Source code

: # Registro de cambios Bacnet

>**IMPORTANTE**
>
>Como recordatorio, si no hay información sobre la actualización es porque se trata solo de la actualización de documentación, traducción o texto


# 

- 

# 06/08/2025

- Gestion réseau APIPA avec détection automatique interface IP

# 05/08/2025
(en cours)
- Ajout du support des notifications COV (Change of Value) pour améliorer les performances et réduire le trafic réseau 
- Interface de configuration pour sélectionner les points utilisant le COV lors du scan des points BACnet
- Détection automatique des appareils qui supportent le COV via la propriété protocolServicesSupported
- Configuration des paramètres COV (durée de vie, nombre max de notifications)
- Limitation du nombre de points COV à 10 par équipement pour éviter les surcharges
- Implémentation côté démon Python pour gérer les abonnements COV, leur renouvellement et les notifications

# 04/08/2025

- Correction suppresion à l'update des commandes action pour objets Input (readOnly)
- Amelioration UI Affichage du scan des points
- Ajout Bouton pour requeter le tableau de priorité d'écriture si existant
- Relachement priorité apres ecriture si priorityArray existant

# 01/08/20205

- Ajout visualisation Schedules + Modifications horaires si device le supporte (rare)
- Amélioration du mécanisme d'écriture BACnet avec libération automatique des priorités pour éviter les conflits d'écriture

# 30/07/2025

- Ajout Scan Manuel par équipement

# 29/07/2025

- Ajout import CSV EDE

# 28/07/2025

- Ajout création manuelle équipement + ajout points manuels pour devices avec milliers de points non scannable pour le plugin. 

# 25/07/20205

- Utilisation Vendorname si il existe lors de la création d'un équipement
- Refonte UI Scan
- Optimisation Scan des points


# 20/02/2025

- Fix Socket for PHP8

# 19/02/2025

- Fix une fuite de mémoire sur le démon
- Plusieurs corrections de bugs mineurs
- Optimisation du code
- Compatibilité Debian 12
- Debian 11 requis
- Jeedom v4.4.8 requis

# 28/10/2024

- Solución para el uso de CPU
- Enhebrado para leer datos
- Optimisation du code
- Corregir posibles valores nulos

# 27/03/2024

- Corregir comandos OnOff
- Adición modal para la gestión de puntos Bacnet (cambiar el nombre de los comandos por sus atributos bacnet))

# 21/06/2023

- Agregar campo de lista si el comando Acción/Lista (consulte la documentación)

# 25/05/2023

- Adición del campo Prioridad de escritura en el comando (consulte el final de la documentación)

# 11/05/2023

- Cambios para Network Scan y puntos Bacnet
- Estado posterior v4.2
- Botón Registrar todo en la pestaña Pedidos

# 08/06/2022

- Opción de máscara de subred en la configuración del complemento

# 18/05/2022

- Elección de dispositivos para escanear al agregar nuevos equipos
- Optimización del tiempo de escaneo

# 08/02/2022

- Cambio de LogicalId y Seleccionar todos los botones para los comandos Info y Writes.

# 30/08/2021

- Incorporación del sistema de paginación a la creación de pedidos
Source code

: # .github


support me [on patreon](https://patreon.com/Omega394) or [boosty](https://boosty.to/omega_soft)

┄┄┄┄┄┄┄┄┄┄┄┄┄┄┄┄┄┄┄┄

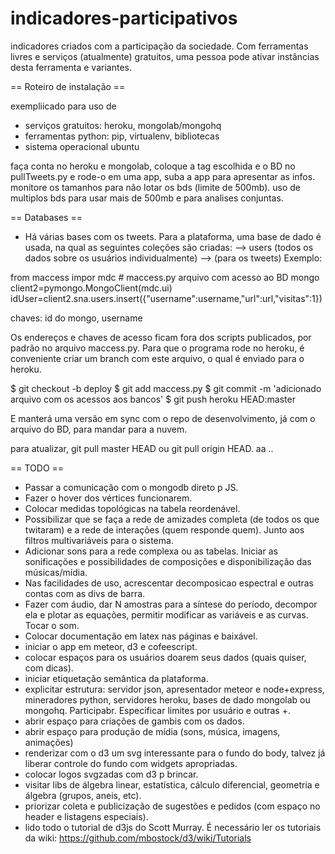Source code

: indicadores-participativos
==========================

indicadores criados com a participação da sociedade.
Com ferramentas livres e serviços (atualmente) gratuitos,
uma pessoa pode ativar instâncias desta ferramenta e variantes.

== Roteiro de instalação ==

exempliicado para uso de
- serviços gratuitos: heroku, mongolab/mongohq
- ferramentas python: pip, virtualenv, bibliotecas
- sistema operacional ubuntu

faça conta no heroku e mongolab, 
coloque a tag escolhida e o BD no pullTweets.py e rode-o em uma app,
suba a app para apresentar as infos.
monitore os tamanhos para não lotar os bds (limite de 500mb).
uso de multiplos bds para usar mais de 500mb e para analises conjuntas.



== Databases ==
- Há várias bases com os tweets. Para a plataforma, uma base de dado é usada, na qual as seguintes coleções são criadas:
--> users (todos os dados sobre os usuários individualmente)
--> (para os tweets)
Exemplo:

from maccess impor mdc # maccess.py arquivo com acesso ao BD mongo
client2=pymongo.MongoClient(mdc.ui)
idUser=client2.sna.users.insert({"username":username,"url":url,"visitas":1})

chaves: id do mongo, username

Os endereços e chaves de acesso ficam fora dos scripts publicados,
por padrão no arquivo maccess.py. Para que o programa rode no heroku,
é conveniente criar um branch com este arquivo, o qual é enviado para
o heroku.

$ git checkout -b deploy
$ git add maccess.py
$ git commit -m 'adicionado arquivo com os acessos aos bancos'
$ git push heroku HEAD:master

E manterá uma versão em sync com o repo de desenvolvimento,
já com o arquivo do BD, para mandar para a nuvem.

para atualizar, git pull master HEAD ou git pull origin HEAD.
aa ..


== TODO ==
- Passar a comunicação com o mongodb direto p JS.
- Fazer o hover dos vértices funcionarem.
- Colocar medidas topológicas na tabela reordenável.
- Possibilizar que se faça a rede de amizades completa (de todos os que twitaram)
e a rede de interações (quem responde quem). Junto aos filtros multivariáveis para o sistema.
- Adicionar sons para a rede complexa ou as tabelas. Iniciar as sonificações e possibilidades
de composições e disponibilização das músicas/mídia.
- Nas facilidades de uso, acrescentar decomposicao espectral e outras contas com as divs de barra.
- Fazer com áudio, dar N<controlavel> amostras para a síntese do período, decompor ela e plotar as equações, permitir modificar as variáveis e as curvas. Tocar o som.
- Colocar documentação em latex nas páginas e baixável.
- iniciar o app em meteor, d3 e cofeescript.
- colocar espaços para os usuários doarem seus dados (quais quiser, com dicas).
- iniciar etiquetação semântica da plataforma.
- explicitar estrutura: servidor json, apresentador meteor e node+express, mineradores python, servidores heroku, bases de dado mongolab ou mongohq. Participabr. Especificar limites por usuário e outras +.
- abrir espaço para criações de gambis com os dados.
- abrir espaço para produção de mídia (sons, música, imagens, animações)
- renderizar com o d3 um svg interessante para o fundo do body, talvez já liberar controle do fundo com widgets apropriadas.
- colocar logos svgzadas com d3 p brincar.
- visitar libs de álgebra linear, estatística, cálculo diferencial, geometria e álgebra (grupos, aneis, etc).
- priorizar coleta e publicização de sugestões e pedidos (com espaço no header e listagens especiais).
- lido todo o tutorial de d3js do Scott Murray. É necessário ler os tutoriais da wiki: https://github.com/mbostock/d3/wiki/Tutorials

┄┄┄┄┄┄┄┄┄┄┄┄┄┄┄┄┄┄┄┄

__TASK TO CARRY OUT__. The entries above hold a line with "monitore os tamanhos" and a later line with "- Colocar medidas". Write out exactly those lines and all lines between, nothing more.

__COMPLETED EXERCISE__.
monitore os tamanhos para não lotar os bds (limite de 500mb).
uso de multiplos bds para usar mais de 500mb e para analises conjuntas.



== Databases ==
- Há várias bases com os tweets. Para a plataforma, uma base de dado é usada, na qual as seguintes coleções são criadas:
--> users (todos os dados sobre os usuários individualmente)
--> (para os tweets)
Exemplo:

from maccess impor mdc # maccess.py arquivo com acesso ao BD mongo
client2=pymongo.MongoClient(mdc.ui)
idUser=client2.sna.users.insert({"username":username,"url":url,"visitas":1})

chaves: id do mongo, username

Os endereços e chaves de acesso ficam fora dos scripts publicados,
por padrão no arquivo maccess.py. Para que o programa rode no heroku,
é conveniente criar um branch com este arquivo, o qual é enviado para
o heroku.

$ git checkout -b deploy
$ git add maccess.py
$ git commit -m 'adicionado arquivo com os acessos aos bancos'
$ git push heroku HEAD:master

E manterá uma versão em sync com o repo de desenvolvimento,
já com o arquivo do BD, para mandar para a nuvem.

para atualizar, git pull master HEAD ou git pull origin HEAD.
aa ..


== TODO ==
- Passar a comunicação com o mongodb direto p JS.
- Fazer o hover dos vértices funcionarem.
- Colocar medidas topológicas na tabela reordenável.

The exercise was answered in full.